This brand-new post calls on Resnicoff to help build a climate of religious tolerance at the United States Air Force Academy. It was created as the result of a panel that investigated complaints that some Christians at the Academy had harassed Jewish cadets and those of other faiths.
The panel report, released six days prior to Rabbi Resnicoff’s appointment, found no “overt” discrimination, but urged that new guidelines should be set up on what kinds of remarks on religion were permissible.

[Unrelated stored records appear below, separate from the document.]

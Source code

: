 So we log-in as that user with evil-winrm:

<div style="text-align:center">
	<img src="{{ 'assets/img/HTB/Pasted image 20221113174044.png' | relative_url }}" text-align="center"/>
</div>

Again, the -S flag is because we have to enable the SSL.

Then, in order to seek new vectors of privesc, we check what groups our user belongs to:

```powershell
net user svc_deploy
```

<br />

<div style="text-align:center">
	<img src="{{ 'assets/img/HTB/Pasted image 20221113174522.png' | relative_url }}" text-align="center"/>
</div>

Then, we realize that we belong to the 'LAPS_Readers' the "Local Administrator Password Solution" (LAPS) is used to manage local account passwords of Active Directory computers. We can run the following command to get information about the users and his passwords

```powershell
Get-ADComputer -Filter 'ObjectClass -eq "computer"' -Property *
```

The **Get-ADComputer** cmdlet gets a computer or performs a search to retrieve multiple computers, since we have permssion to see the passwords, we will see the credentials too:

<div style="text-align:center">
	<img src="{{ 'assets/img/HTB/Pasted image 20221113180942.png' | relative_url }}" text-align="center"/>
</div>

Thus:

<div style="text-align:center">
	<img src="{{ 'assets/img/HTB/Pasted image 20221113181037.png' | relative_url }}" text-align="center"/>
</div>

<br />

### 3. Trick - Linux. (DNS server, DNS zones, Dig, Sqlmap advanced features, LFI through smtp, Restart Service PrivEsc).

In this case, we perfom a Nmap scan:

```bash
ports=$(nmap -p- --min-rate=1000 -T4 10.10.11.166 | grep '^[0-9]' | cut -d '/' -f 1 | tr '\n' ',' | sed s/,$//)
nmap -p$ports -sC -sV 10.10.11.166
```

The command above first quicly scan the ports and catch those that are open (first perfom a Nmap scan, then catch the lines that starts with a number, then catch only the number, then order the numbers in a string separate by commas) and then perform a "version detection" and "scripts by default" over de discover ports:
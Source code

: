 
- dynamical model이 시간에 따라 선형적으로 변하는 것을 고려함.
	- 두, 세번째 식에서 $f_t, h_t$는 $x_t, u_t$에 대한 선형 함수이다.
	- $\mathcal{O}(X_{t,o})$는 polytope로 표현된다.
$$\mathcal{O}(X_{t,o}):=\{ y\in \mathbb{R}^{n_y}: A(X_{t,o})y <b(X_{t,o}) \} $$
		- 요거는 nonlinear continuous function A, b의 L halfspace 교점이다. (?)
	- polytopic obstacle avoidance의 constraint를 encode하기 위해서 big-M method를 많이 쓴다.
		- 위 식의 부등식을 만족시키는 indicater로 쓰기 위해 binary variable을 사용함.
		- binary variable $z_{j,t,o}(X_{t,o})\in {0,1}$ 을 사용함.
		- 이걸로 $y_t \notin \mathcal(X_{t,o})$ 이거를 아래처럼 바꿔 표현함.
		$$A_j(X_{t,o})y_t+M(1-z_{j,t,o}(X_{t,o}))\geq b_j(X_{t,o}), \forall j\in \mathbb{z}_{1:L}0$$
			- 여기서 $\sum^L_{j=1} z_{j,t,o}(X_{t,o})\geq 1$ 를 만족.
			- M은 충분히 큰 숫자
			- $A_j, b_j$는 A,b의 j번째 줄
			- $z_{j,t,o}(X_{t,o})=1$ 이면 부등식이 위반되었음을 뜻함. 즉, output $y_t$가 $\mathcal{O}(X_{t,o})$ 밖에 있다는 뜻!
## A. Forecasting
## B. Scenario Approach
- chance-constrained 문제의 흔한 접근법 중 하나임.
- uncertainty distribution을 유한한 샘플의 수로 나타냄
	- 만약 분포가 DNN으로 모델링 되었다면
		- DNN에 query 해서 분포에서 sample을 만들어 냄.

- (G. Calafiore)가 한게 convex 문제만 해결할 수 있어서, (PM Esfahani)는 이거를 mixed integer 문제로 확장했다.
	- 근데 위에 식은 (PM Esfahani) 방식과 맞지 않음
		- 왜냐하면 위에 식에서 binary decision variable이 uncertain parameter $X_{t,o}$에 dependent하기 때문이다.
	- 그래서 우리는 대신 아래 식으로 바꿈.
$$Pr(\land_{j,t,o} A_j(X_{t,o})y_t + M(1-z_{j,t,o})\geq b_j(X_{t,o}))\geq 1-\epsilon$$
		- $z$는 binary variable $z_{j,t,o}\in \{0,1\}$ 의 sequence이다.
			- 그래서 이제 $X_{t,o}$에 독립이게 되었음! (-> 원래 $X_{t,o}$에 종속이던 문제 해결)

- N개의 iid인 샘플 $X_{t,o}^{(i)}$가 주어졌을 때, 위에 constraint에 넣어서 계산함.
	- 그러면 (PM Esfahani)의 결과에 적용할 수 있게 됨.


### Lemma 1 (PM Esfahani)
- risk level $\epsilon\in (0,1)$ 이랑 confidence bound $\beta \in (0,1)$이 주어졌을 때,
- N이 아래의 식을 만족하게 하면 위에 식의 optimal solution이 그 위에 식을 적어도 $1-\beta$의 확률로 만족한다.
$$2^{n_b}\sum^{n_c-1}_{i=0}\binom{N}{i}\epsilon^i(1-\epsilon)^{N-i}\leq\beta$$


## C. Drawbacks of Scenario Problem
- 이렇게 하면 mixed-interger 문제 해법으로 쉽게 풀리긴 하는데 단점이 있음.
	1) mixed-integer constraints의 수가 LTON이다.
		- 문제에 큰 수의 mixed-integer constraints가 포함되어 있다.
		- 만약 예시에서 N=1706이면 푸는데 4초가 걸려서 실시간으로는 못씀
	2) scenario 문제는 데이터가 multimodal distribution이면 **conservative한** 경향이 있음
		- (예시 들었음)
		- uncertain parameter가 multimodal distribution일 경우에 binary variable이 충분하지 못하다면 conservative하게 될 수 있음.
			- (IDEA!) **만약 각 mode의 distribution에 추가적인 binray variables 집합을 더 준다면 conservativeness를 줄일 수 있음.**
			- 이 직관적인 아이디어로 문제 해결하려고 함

One chaplain was accused of telling non-Christian cadets that they would burn in hell, for example.
Such comments would no longer be allowed, Resnicoff told the New York Times. “When it comes to anything that puts another person down, then it is not even a religious question anymore,” he said. “You cannot show disrespect to another person.”
Council President Joel Rosenthal congratulated Rabbi Resnicoff on his appointment. “He is a man of great integrity and courage, whose years with the military make him particularly suited for this post. His work in promoting religious pluralism is exemplary. The health and strength of our democratic society depends on leaders like Arnold Resnicoff who tap into the moral resources of our religious faiths by encouraging tolerance and steering us toward common moral purposes.”
Resnicoff, a former National Director of Interreligious Affairs for the American Jewish Committee, is a retired Navy officer. He started his career as a line officer in Vietnam and later became command chaplain for the U.S. European Command. He earned the Defense Superior Service Medal and the Chapel of Four Chaplains Hall of Heroes Gold Medallion.